|Title of book:||My favourite Burgundies|
|Author:||Clive Coates MW|
|Publisher:||University of California Press|
|Price:||£41.95 / US$60.00|
From almost anyone else, a title such as this looks to suggest a personal ramble through some nice bottles of Burgundy. But Clive Coates has huge professional experience of Burgundy, and indeed is based in the region. And it is a structured stroll through his tasting notes. But there is some new information here too, updated domaine profiles for 27 producers, and some brief observations on subjects such as premature oxidation and climate change in the region.
Thankfully the book sets out it stall: it is stated to be “a companion piece to Coates’ 2008 book ‘The wines of Burgundy’.” It is certainly neither textbook, nor comprehensive of the region.
About half the book is devoted to Coates’ tasting notes, the 2009 vintage tasted in 2012, and then a series of ‘ten year on’ tastings from the 2002 vintage back to the 1998 vintage. For myself, I question the usefulness of the older of these. How beneficial, in 2013, soon to be 2014, is an assessment of the 2001 vintage tasted in 2011, or perhaps more so, the 1998 vintage tasted in 2008? The wines will have changed in the intervening period.
The tasting notes do have suggested drinking windows, which are really useful. But wines change and evolve over time, which of course these windows take account of – at the time they were tasted. I suppose, given for example, the 1999 vintage, tasted in 2009 relate to how the wine was showing in 2009, I’d want to add in a little buffer to those windows to make sure I wasn’t disappointed, should the wines have evolved in a different fashion to Coates’ projection. Maybe I’m being a little cautious. Maybe I just wish I had some of these wines at my disposal to make my own judgement!
A section on vineyard profiles takes in an apparently random group of high profile appellations.

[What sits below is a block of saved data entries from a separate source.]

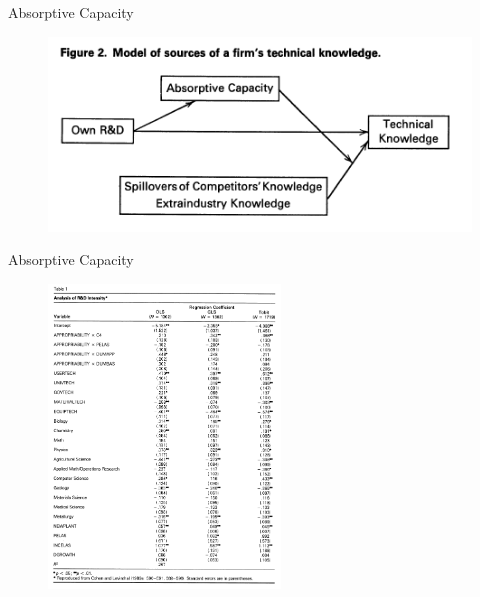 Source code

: \documentclass{beamer}
\begin{document}
\begin{frame}{Absorptive Capacity}{}
\begin{figure}[h]
\begin{centering}
  \includegraphics[width=\textwidth]{0402}
   \label{fig:0402}
\end{centering}
\end{figure}
\end{frame}

\begin{frame}{Absorptive Capacity}{}
\begin{figure}[h]
\begin{centering}
  \includegraphics[width=0.55\textwidth]{0403}
   \label{fig:0403}
\end{centering}
\end{figure}
\end{frame}



\end{document}
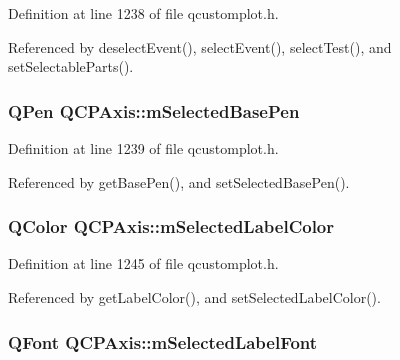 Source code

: Definition at line 1238 of file qcustomplot.\+h.



Referenced by deselect\+Event(), select\+Event(), select\+Test(), and set\+Selectable\+Parts().

\hypertarget{class_q_c_p_axis_a80baa4e3c16f9b6edf3eccacd2a50fde}{}
\subsubsection[{m\+Selected\+Base\+Pen}]{\setlength{\rightskip}{0pt plus 5cm}Q\+Pen Q\+C\+P\+Axis\+::m\+Selected\+Base\+Pen\hspace{0.3cm}{\ttfamily [protected]}}\label{class_q_c_p_axis_a80baa4e3c16f9b6edf3eccacd2a50fde}


Definition at line 1239 of file qcustomplot.\+h.



Referenced by get\+Base\+Pen(), and set\+Selected\+Base\+Pen().

\hypertarget{class_q_c_p_axis_a94f57de3ba024471ca206d83cf2258dd}{}
\subsubsection[{m\+Selected\+Label\+Color}]{\setlength{\rightskip}{0pt plus 5cm}Q\+Color Q\+C\+P\+Axis\+::m\+Selected\+Label\+Color\hspace{0.3cm}{\ttfamily [protected]}}\label{class_q_c_p_axis_a94f57de3ba024471ca206d83cf2258dd}


Definition at line 1245 of file qcustomplot.\+h.



Referenced by get\+Label\+Color(), and set\+Selected\+Label\+Color().

\hypertarget{class_q_c_p_axis_ae48fe3489afadc0b3cd003233e2bf19f}{}
\subsubsection[{m\+Selected\+Label\+Font}]{\setlength{\rightskip}{0pt plus 5cm}Q\+Font Q\+C\+P\+Axis\+::m\+Selected\+Label\+Font\hspace{0.3cm}{\ttfamily [protected]}}\label{class_q_c_p_axis_ae48fe3489afadc0b3cd003233e2bf19f}


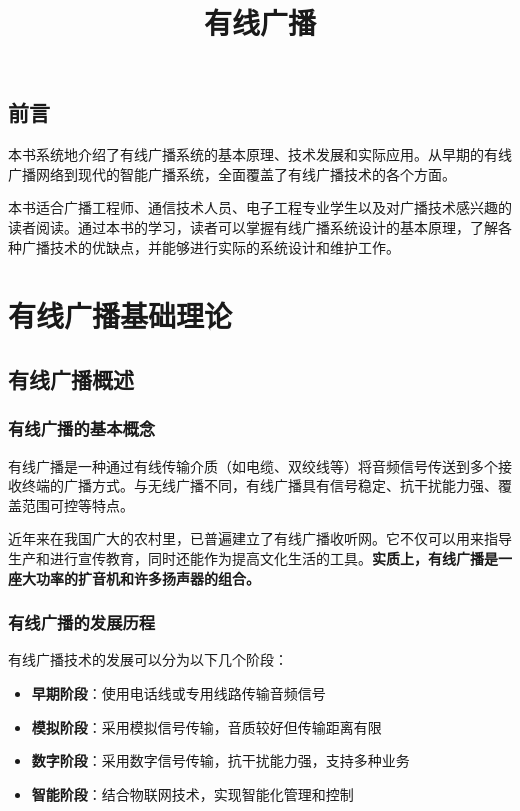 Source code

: \documentclass[12pt,UTF8]{ctexbook}
\title{\heiti\zihao{0} 有线广播}
\author{}
\date{}
\begin{document}
\maketitle
\tableofcontents

\frontmatter
\chapter{前言}

本书系统地介绍了有线广播系统的基本原理、技术发展和实际应用。从早期的有线广播网络到现代的智能广播系统，全面覆盖了有线广播技术的各个方面。

本书适合广播工程师、通信技术人员、电子工程专业学生以及对广播技术感兴趣的读者阅读。通过本书的学习，读者可以掌握有线广播系统设计的基本原理，了解各种广播技术的优缺点，并能够进行实际的系统设计和维护工作。

\mainmatter

\part{有线广播基础理论}

\chapter{有线广播概述}

\section{有线广播的基本概念}

有线广播是一种通过有线传输介质（如电缆、双绞线等）将音频信号传送到多个接收终端的广播方式。与无线广播不同，有线广播具有信号稳定、抗干扰能力强、覆盖范围可控等特点。

近年来在我国广大的农村里，已普遍建立了有线广播收听网。它不仅可以用来指导生产和进行宣传教育，同时还能作为提高文化生活的工具。\textbf{实质上，有线广播是一座大功率的扩音机和许多扬声器的组合。}

\section{有线广播的发展历程}

有线广播技术的发展可以分为以下几个阶段：

\begin{itemize}[leftmargin=3.5em]
    \item \textbf{早期阶段}：使用电话线或专用线路传输音频信号
    \item \textbf{模拟阶段}：采用模拟信号传输，音质较好但传输距离有限
    \item \textbf{数字阶段}：采用数字信号传输，抗干扰能力强，支持多种业务
    \item \textbf{智能阶段}：结合物联网技术，实现智能化管理和控制
\end{itemize}
\end{document}
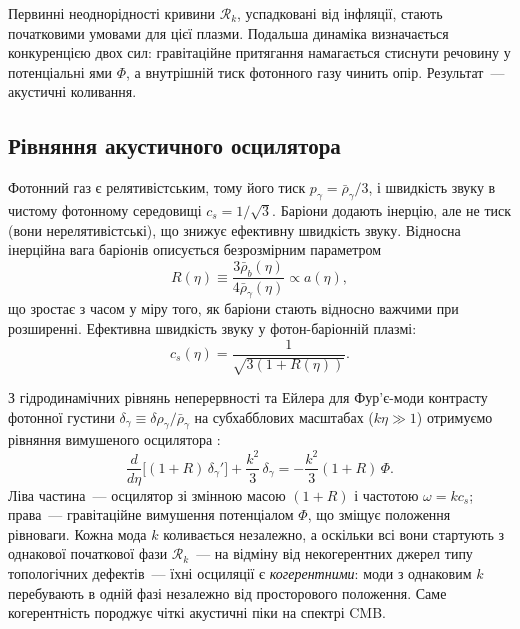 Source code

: \documentclass[12pt, a4paper]{article}
\begin{document}
Первинні неоднорідності кривини $\mathcal{R}_k$, успадковані
від інфляції, стають початковими умовами для цієї плазми.
Подальша динаміка визначається конкуренцією двох сил:
гравітаційне притягання намагається стиснути речовину у
потенціальні ями $\Phi$, а внутрішній тиск фотонного газу
чинить опір. Результат~--- акустичні коливання.

\subsection{Рівняння акустичного осцилятора}

Фотонний газ є релятивістським, тому його тиск
$p_\gamma = \bar{\rho}_\gamma / 3$, і швидкість звуку в
чистому фотонному середовищі $c_s = 1/\sqrt{3}$. Баріони
додають інерцію, але не тиск (вони нерелятивістські), що
знижує ефективну швидкість звуку. Відносна інерційна вага
баріонів описується безрозмірним параметром
\begin{equation*}
  R(\eta) \equiv \frac{3\bar{\rho}_b(\eta)}{4\bar{\rho}_\gamma(\eta)}
           \propto a(\eta),
\end{equation*}
що зростає з часом у міру того, як баріони стають
відносно важчими при розширенні. Ефективна швидкість
звуку у фотон-баріонній плазмі:
\begin{equation}\label{eq:sound_speed}
  c_s(\eta) = \frac{1}{\sqrt{3(1 + R(\eta))}}.
\end{equation}

З гідродинамічних рівнянь неперервності та Ейлера для
Фур'є-моди контрасту фотонної густини
$\delta_\gamma \equiv \delta\rho_\gamma/\bar{\rho}_\gamma$
на субхабблових масштабах ($k\eta \gg 1$) отримуємо
рівняння вимушеного осцилятора \cite{dodelson_2020}:
\begin{equation}\label{eq:acoustic_oscillator}
  \frac{d}{d\eta}\bigl[(1+R)\,\delta_\gamma'\bigr]
  + \frac{k^2}{3}\,\delta_\gamma
  = -\frac{k^2}{3}(1+R)\,\Phi.
\end{equation}
Ліва частина~--- осцилятор зі змінною масою $(1+R)$
і частотою $\omega = kc_s$; права~--- гравітаційне
вимушення потенціалом $\Phi$, що зміщує положення
рівноваги. Кожна мода $k$ коливається незалежно, а
оскільки всі вони стартують з однакової початкової фази
$\mathcal{R}_k$~--- на відміну від некогерентних джерел
типу топологічних дефектів~--- їхні осциляції є
\emph{когерентними}: моди з однаковим $k$ перебувають
в одній фазі незалежно від просторового положення.
Саме когерентність породжує чіткі акустичні піки
на спектрі CMB.
\end{document}
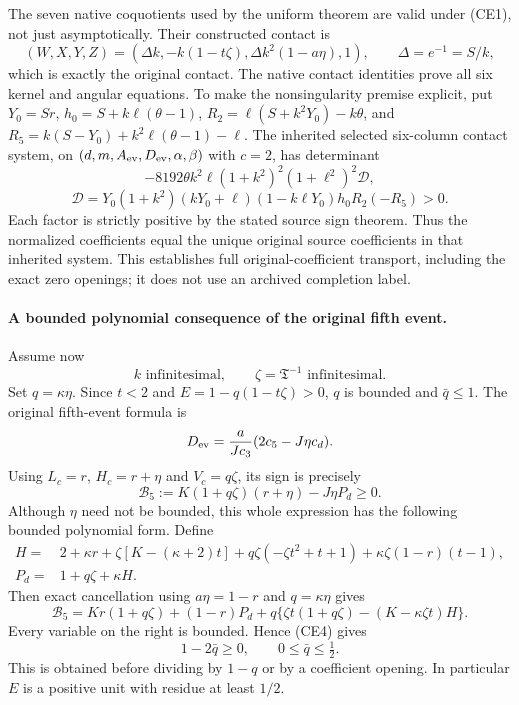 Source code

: The seven native coquotients used by the uniform theorem are valid
under (CE1), not just asymptotically. Their constructed contact is
\[
 (W,X,Y,Z)=(\Delta k,-k(1-t\zeta),\Delta k^2(1-a\eta),1),
 \qquad \Delta=e^{-1}=S/k,
\]
which is exactly the original contact. The native contact identities
prove all six kernel and angular equations. To make the nonsingularity
premise explicit, put $Y_0=Sr$, $h_0=S+k\ell(\theta-1)$,
$R_2=\ell(S+k^2Y_0)-k\theta$, and
$R_5=k(S-Y_0)+k^2\ell(\theta-1)-\ell$. The inherited selected
six-column contact system, on $(d,m,A_{\rm ev},D_{\rm ev},\alpha,\beta)$
with $c=2$, has determinant
\[
 -8192\theta k^2\ell(1+k^2)^2(1+\ell^2)^2\mathcal D,
\]
\[
 \mathcal D=Y_0(1+k^2)(kY_0+\ell)(1-k\ell Y_0)h_0R_2(-R_5)>0.
\]
Each factor is strictly positive by the stated source sign theorem.
Thus the normalized coefficients equal the unique original source
coefficients in that inherited system. This
establishes full original-coefficient transport, including the exact
zero openings; it does not use an archived completion label.

\paragraph{A bounded polynomial consequence of the original fifth event.}
Assume now
\[
                 k\text{ infinitesimal},\qquad
                 \zeta=\mathfrak T^{-1}\text{ infinitesimal}.     \tag{CE3}
\]
Set $q=\kappa\eta$. Since $t<2$ and $E=1-q(1-t\zeta)>0$, $q$ is
bounded and $\bar q\le1$. The original fifth-event formula is
\[
 D_{\rm ev}=\frac{a}{Jc_3}(2c_5-J\eta c_d).
\]
Using $L_c=r$, $H_c=r+\eta$ and $V_c=q\zeta$, its sign is precisely
\[
 \mathcal B_5:=K(1+q\zeta)(r+\eta)-J\eta P_d\ge0.       \tag{CE4}
\]
Although $\eta$ need not be bounded, this whole expression has the
following bounded polynomial form. Define
\begin{align*}
 H={}&2+\kappa r+\zeta[K-(\kappa+2)t]
     +q\zeta(-\zeta t^2+t+1)
     +\kappa\zeta(1-r)(t-1),\\
 P_d={}&1+q\zeta+\kappa H.
\end{align*}
Then exact cancellation using $a\eta=1-r$ and $q=\kappa\eta$ gives
\[
 \mathcal B_5=Kr(1+q\zeta)+(1-r)P_d
       +q\{\zeta t(1+q\zeta)-(K-\kappa\zeta t)H\}.     \tag{CE5}
\]
Every variable on the right is bounded. Hence (CE4) gives
\[
       1-2\bar q\ge0,\qquad 0\le\bar q\le\tfrac12.     \tag{CE6}
\]
This is obtained before dividing by $1-q$ or by a coefficient opening.
In particular $E$ is a positive unit with residue at least $1/2$.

The section on domaine profiles likewise, though the preface does indeed advise the reader the selection is based on certain domains that have notably evolved since Coates’ 2008 publication.
I love the maps of Coates’ 15 selected appellations, either premier or grand cru, which plot who owns which parcels, for example, the neatly divided lines of Meursault, Les Genevrières, and the 58 owners of Clos de Vougeot.
Bottom line: if you’re already a Coates’ fan, and you have his 2008 ‘The wines of Burgundy’ you’ll probably love this add-on. If you’re looking for a broadly educative book unpicking the complexities and confusions of the region of Burgundy and its wines, look somewhere else.